Exercise directions: The entries shown below are to be printed in full, unaltered.

(Beginning of The data)

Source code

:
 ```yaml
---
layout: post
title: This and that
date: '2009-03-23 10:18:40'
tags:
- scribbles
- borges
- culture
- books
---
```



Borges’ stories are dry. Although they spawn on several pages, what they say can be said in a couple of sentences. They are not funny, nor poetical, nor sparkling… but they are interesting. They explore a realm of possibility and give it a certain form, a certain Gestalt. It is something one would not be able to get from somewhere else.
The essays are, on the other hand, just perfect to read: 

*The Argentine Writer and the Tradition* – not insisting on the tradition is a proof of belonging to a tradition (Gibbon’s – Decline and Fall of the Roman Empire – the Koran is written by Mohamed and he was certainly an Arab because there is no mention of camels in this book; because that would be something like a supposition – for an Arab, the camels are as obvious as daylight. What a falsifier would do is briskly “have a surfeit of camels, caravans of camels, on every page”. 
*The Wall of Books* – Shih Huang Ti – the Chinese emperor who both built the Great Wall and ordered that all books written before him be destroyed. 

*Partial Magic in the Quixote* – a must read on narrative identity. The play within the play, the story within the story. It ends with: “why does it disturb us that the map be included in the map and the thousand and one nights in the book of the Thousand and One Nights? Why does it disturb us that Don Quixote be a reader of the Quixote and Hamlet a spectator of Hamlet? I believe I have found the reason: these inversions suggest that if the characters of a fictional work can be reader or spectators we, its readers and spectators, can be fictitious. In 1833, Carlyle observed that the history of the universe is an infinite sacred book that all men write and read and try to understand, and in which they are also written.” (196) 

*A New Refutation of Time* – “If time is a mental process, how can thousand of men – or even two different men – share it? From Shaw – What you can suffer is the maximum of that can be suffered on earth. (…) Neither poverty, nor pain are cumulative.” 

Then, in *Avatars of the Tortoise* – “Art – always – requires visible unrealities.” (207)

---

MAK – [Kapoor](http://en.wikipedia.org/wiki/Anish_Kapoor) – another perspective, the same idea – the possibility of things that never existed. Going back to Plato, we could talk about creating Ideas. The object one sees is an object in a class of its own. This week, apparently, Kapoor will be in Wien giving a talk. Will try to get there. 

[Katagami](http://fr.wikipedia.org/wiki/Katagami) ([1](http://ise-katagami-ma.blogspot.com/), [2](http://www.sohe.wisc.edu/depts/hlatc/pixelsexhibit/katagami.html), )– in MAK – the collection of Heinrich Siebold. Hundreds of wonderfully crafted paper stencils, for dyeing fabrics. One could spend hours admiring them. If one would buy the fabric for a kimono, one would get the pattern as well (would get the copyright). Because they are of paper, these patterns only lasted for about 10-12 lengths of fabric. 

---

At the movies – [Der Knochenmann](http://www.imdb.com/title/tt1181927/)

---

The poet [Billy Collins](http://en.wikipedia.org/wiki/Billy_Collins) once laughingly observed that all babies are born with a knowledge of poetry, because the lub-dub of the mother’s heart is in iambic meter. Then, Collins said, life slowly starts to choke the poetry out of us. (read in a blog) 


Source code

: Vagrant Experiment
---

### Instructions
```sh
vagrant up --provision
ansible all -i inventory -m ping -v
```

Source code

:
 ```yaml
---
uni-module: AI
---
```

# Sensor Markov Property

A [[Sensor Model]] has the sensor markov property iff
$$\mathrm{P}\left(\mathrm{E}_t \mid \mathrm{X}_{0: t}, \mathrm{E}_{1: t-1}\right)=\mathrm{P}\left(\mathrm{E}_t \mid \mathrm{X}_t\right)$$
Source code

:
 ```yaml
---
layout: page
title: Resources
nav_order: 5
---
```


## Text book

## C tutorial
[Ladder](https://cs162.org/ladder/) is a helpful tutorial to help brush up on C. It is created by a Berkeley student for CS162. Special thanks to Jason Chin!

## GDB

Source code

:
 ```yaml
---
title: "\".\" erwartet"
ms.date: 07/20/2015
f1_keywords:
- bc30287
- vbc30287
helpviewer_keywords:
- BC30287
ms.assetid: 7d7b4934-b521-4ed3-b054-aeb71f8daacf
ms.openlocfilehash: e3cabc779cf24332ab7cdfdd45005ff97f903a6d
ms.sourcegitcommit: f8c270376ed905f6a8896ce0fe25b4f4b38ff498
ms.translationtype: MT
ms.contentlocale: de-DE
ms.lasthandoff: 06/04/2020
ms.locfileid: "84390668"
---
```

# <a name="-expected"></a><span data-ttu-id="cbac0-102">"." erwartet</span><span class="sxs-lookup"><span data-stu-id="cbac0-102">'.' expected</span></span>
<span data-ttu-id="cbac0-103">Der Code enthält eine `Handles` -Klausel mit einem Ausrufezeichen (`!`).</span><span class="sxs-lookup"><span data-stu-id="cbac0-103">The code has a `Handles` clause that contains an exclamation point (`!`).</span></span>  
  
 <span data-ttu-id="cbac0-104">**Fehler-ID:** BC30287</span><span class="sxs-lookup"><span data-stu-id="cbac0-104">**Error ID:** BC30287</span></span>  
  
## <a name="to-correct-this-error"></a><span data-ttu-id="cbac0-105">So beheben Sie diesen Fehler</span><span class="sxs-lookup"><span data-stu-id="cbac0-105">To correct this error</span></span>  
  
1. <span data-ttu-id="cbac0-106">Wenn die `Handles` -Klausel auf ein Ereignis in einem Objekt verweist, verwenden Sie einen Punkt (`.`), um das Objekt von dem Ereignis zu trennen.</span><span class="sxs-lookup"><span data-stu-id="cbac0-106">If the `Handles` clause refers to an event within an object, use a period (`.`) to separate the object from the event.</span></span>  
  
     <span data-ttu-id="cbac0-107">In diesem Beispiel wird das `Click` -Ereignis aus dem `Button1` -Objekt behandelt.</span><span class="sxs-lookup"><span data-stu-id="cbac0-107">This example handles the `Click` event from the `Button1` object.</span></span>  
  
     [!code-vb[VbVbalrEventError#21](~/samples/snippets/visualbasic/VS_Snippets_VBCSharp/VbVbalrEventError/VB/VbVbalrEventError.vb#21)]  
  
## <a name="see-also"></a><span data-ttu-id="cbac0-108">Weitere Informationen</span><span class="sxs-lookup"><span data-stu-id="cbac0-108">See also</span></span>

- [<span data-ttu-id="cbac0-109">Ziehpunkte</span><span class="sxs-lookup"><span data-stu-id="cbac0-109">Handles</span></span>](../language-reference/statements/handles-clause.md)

(End of The data)

Exercise result:
Source code

:
 ```yaml
---
layout: post
title: This and that
date: '2009-03-23 10:18:40'
tags:
- scribbles
- borges
- culture
- books
---
```



Borges’ stories are dry. Although they spawn on several pages, what they say can be said in a couple of sentences. They are not funny, nor poetical, nor sparkling… but they are interesting. They explore a realm of possibility and give it a certain form, a certain Gestalt. It is something one would not be able to get from somewhere else.
The essays are, on the other hand, just perfect to read: 

*The Argentine Writer and the Tradition* – not insisting on the tradition is a proof of belonging to a tradition (Gibbon’s – Decline and Fall of the Roman Empire – the Koran is written by Mohamed and he was certainly an Arab because there is no mention of camels in this book; because that would be something like a supposition – for an Arab, the camels are as obvious as daylight. What a falsifier would do is briskly “have a surfeit of camels, caravans of camels, on every page”. 
*The Wall of Books* – Shih Huang Ti – the Chinese emperor who both built the Great Wall and ordered that all books written before him be destroyed. 

*Partial Magic in the Quixote* – a must read on narrative identity. The play within the play, the story within the story. It ends with: “why does it disturb us that the map be included in the map and the thousand and one nights in the book of the Thousand and One Nights? Why does it disturb us that Don Quixote be a reader of the Quixote and Hamlet a spectator of Hamlet? I believe I have found the reason: these inversions suggest that if the characters of a fictional work can be reader or spectators we, its readers and spectators, can be fictitious. In 1833, Carlyle observed that the history of the universe is an infinite sacred book that all men write and read and try to understand, and in which they are also written.” (196) 

*A New Refutation of Time* – “If time is a mental process, how can thousand of men – or even two different men – share it? From Shaw – What you can suffer is the maximum of that can be suffered on earth. (…) Neither poverty, nor pain are cumulative.” 

Then, in *Avatars of the Tortoise* – “Art – always – requires visible unrealities.” (207)

---

MAK – [Kapoor](http://en.wikipedia.org/wiki/Anish_Kapoor) – another perspective, the same idea – the possibility of things that never existed. Going back to Plato, we could talk about creating Ideas. The object one sees is an object in a class of its own. This week, apparently, Kapoor will be in Wien giving a talk. Will try to get there. 

[Katagami](http://fr.wikipedia.org/wiki/Katagami) ([1](http://ise-katagami-ma.blogspot.com/), [2](http://www.sohe.wisc.edu/depts/hlatc/pixelsexhibit/katagami.html), )– in MAK – the collection of Heinrich Siebold. Hundreds of wonderfully crafted paper stencils, for dyeing fabrics. One could spend hours admiring them. If one would buy the fabric for a kimono, one would get the pattern as well (would get the copyright). Because they are of paper, these patterns only lasted for about 10-12 lengths of fabric. 

---

At the movies – [Der Knochenmann](http://www.imdb.com/title/tt1181927/)

---

The poet [Billy Collins](http://en.wikipedia.org/wiki/Billy_Collins) once laughingly observed that all babies are born with a knowledge of poetry, because the lub-dub of the mother’s heart is in iambic meter. Then, Collins said, life slowly starts to choke the poetry out of us. (read in a blog) 


Source code

: Vagrant Experiment
---

### Instructions
```sh
vagrant up --provision
ansible all -i inventory -m ping -v
```

Source code

:
 ```yaml
---
uni-module: AI
---
```

# Sensor Markov Property

A [[Sensor Model]] has the sensor markov property iff
$$\mathrm{P}\left(\mathrm{E}_t \mid \mathrm{X}_{0: t}, \mathrm{E}_{1: t-1}\right)=\mathrm{P}\left(\mathrm{E}_t \mid \mathrm{X}_t\right)$$
Source code

:
 ```yaml
---
layout: page
title: Resources
nav_order: 5
---
```


## Text book

## C tutorial
[Ladder](https://cs162.org/ladder/) is a helpful tutorial to help brush up on C. It is created by a Berkeley student for CS162. Special thanks to Jason Chin!

## GDB

Source code

:
 ```yaml
---
title: "\".\" erwartet"
ms.date: 07/20/2015
f1_keywords:
- bc30287
- vbc30287
helpviewer_keywords:
- BC30287
ms.assetid: 7d7b4934-b521-4ed3-b054-aeb71f8daacf
ms.openlocfilehash: e3cabc779cf24332ab7cdfdd45005ff97f903a6d
ms.sourcegitcommit: f8c270376ed905f6a8896ce0fe25b4f4b38ff498
ms.translationtype: MT
ms.contentlocale: de-DE
ms.lasthandoff: 06/04/2020
ms.locfileid: "84390668"
---
```

# <a name="-expected"></a><span data-ttu-id="cbac0-102">"." erwartet</span><span class="sxs-lookup"><span data-stu-id="cbac0-102">'.' expected</span></span>
<span data-ttu-id="cbac0-103">Der Code enthält eine `Handles` -Klausel mit einem Ausrufezeichen (`!`).</span><span class="sxs-lookup"><span data-stu-id="cbac0-103">The code has a `Handles` clause that contains an exclamation point (`!`).</span></span>  
  
 <span data-ttu-id="cbac0-104">**Fehler-ID:** BC30287</span><span class="sxs-lookup"><span data-stu-id="cbac0-104">**Error ID:** BC30287</span></span>  
  
## <a name="to-correct-this-error"></a><span data-ttu-id="cbac0-105">So beheben Sie diesen Fehler</span><span class="sxs-lookup"><span data-stu-id="cbac0-105">To correct this error</span></span>  
  
1. <span data-ttu-id="cbac0-106">Wenn die `Handles` -Klausel auf ein Ereignis in einem Objekt verweist, verwenden Sie einen Punkt (`.`), um das Objekt von dem Ereignis zu trennen.</span><span class="sxs-lookup"><span data-stu-id="cbac0-106">If the `Handles` clause refers to an event within an object, use a period (`.`) to separate the object from the event.</span></span>  
  
     <span data-ttu-id="cbac0-107">In diesem Beispiel wird das `Click` -Ereignis aus dem `Button1` -Objekt behandelt.</span><span class="sxs-lookup"><span data-stu-id="cbac0-107">This example handles the `Click` event from the `Button1` object.</span></span>  
  
     [!code-vb[VbVbalrEventError#21](~/samples/snippets/visualbasic/VS_Snippets_VBCSharp/VbVbalrEventError/VB/VbVbalrEventError.vb#21)]  
  
## <a name="see-also"></a><span data-ttu-id="cbac0-108">Weitere Informationen</span><span class="sxs-lookup"><span data-stu-id="cbac0-108">See also</span></span>

- [<span data-ttu-id="cbac0-109">Ziehpunkte</span><span class="sxs-lookup"><span data-stu-id="cbac0-109">Handles</span></span>](../language-reference/statements/handles-clause.md)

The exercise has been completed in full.